Microgreens have several advantages over sprouts (which are densely packed with nutrients in their own right). First, because microgreens are grown in soil, they provide necessary minerals. Sprouts, which are grown in water, do not have minerals. Secondly, sprouts are on the list of foods that most often cause food poisoning, primarily because they are grown in water and not in soil. Sprouts must be handled extremely carefully by growers who understand how to prevent bacterial growth from stagnant water.
Unlike sprouts, microgreens rely on photosynthesis to grow. The process of photosynthesis provides micronutrients such as potassium and other minerals in the microgreens, offering a dense package of vitamins and minerals. But how do microgreens compare to fully grown plants such as lettuce, cabbage, and broccoli?
Microgreens grown in soil offer a nutritional advantage over those grown hydroponically, for the same reason they are superior to sprouts grown in water. The study, in the Journal of Horticulture, noted that the method of growth didn't matter in the end, because these baby plants have more nutrients per gram than fully-grown plants. Interestingly , the study also says that microgreens are more sustainable, as they can be easily grown at home, enabling the use of less water and pesticides, along with transportation resources.
Miicrogreens are easily digested because they contain high levels of enzymes. The most nutrients are offered in certain types of microgreens. These microgreens, according to a study in the Journal of Agricultural and Food Chemistry, had the highest amount of vitamin C, E, and K, carotenoids, and lutein (beneficial for eyesight):
green daikon radish
Microgreens shine in flavor, as they carry an even stronger flavor of the plant. For example, the slightly spicy-sweet flavor of radishes are heightened in microgreens.

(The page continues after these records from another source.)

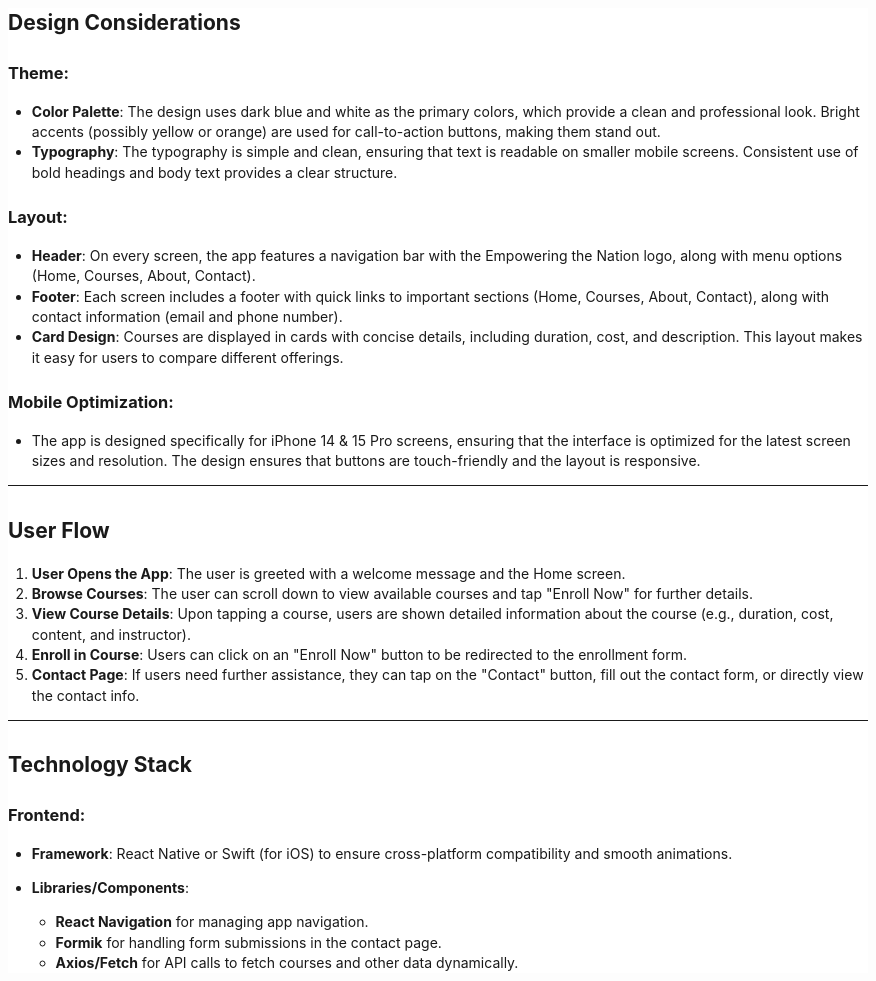 ## Design Considerations

### Theme:

* **Color Palette**: The design uses dark blue and white as the primary colors, which provide a clean and professional look. Bright accents (possibly yellow or orange) are used for call-to-action buttons, making them stand out.
* **Typography**: The typography is simple and clean, ensuring that text is readable on smaller mobile screens. Consistent use of bold headings and body text provides a clear structure.

### Layout:

* **Header**: On every screen, the app features a navigation bar with the Empowering the Nation logo, along with menu options (Home, Courses, About, Contact).
* **Footer**: Each screen includes a footer with quick links to important sections (Home, Courses, About, Contact), along with contact information (email and phone number).
* **Card Design**: Courses are displayed in cards with concise details, including duration, cost, and description. This layout makes it easy for users to compare different offerings.

### Mobile Optimization:

* The app is designed specifically for iPhone 14 & 15 Pro screens, ensuring that the interface is optimized for the latest screen sizes and resolution. The design ensures that buttons are touch-friendly and the layout is responsive.

---

## User Flow

1. **User Opens the App**: The user is greeted with a welcome message and the Home screen.
2. **Browse Courses**: The user can scroll down to view available courses and tap "Enroll Now" for further details.
3. **View Course Details**: Upon tapping a course, users are shown detailed information about the course (e.g., duration, cost, content, and instructor).
4. **Enroll in Course**: Users can click on an "Enroll Now" button to be redirected to the enrollment form.
5. **Contact Page**: If users need further assistance, they can tap on the "Contact" button, fill out the contact form, or directly view the contact info.

---

## Technology Stack

### Frontend:

* **Framework**: React Native or Swift (for iOS) to ensure cross-platform compatibility and smooth animations.
* **Libraries/Components**:

  * **React Navigation** for managing app navigation.
  * **Formik** for handling form submissions in the contact page.
  * **Axios/Fetch** for API calls to fetch courses and other data dynamically.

Microgreens are grown in a variety of types, from red cabbage, mustard seeds, and cilantro, to beets, broccoli, basil and kale. Each baby plant has a distinctive flavor. The wonderful variety of microgreens also lends itself to a variety of dishes.
You can use microgreens in the following ways:
Packed in sandwiches instead of lettuce
In school lunches to increase the vitamin and mineral content in a tasty sandwich or salad
Added to salads
Added to bean dishes for a variety of color impact
These baby plants are rich in vitamins and minerals; however, they are also expensive. Thus, most people will only eat them in small amounts. Pack them in sandwiches or use them as interesting garnishes. But you still won't go wrong with fully-grown vegetables and the vast number of nutrients and fiber they offer on your plate.